Following Dr. Catalona’s presentation, Dr. Cooperberg argued that we should rename Grade Group 1 prostate cancer, removing the cancer label. Dr. Cooperberg emphasized that there may be substantial public health benefits derived from removing the cancer label from patients with Grade Group 1 disease. To this end, he highlighted that our terminology should be patient-centered: patients focus lesion potential similarities or differences on a histologic level but focus on considerations regarding treatment burden and prognosis when hearing the word “cancer”.

He first noted that the diagnosis of Grade Group 1 disease is essentially a feature of the normal aging process: 50% of black men will harbor autopsy detectable prostate cancer by age 70 and a similar proportion of white men will have the disease by age 80.

Further, based on studies of thousands of patients, he emphasized that the renowned pathology Jonathan Epstein has noted that Gleason score 6 disease “does not appear to metastasize to lymph nodes”. While he acknowledged that Grade Group 1 does harbor some genomic changes associated with malignancy, he emphasized that histologically normal tissue may also harbor these changes.

Thus, in totality, he emphasized that Gleason 6 disease does not met the hallmarks of malignancy: self-sufficiency in growth signals, insensitivity to growth inhibition signaling, resistance to apoptosis signals, unlimited replicative potential, sustained angiogenesis, and tissue invasion and metastasis. Thus, citing the common aphorism, he noted that despite histologic appearances similar to cancer, Grade Group 1 disease is more akin to a decoy, than a duck, having the appearance but not the behavior. He further emphasized that there is a spectrum of biology from truly “normal” tissue through to aggressive disease. The current definition of cancer represents an arbitrary distinction between pre-tumorous lesions such as ASAP/PIN and Grade Group 1 disease while a line between Grade Group 1 and 2 would be no less arbitrary.

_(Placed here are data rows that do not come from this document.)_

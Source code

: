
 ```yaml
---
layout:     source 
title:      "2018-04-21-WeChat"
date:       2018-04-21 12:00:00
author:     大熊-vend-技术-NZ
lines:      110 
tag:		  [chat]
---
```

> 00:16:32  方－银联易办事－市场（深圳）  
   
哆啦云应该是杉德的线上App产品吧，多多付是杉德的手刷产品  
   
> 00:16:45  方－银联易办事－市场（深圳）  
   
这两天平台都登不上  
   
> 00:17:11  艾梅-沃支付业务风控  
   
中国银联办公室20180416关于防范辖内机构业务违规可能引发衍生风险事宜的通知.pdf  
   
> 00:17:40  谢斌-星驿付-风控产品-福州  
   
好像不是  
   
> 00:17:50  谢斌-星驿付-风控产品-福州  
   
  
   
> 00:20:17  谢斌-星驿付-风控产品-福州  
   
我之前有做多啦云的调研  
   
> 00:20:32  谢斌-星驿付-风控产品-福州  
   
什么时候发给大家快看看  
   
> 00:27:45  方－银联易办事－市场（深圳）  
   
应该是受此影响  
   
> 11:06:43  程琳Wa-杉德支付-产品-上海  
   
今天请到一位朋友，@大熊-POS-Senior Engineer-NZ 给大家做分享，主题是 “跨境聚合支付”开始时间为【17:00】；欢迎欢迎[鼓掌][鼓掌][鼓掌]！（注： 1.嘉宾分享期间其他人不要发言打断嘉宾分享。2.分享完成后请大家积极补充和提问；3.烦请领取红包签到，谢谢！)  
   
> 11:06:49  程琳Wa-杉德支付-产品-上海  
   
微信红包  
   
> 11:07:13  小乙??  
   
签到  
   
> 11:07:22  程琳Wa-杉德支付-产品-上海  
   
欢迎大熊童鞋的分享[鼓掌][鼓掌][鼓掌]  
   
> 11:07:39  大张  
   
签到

Additionally, he emphasized that, through the use of biomarkers and imaging, we (as a field) are increasingly seeking to avoid the diagnosis of Grade Group 1 disease. These efforts, along with grade migration, are increasingly proving efficacious with decreasing rates of diagnosis of Grade Group 1 disease. Running in parallel to this, he noted that there has been increasing use of active surveillance for low-risk disease. However, he emphasized that there remains substantial variation both at the practice and practitioner level in terms of adoption.

Moving from the individual patient perspective to consider public health implications more broadly, he emphasized that public health recommendations (ie, USPSTF) against prostate cancer screening have coming from concerns regarding overdiagnosis and overtreatment. Increasing utilization of surveillance was explicitly cited as a rationale for the change from a Grade D to C recommendation in 2017. Thus, the greatest population-level effect may come from changes we can make to encourage more primary care practitioners to embrace early baseline PSA testing. Key in doing this is to reduce the overdiagnosis of clinically indolent disease.

He closed by noting that Gleason Grade Group 1 disease is an exceptionally common feature of male aging which is essentially an incidental effect of our efforts to screen for more aggressive disease. Further, renamed Grade Group 1 disease would still require surveillance, however, without the public health and other concerns that arise from a cancer label.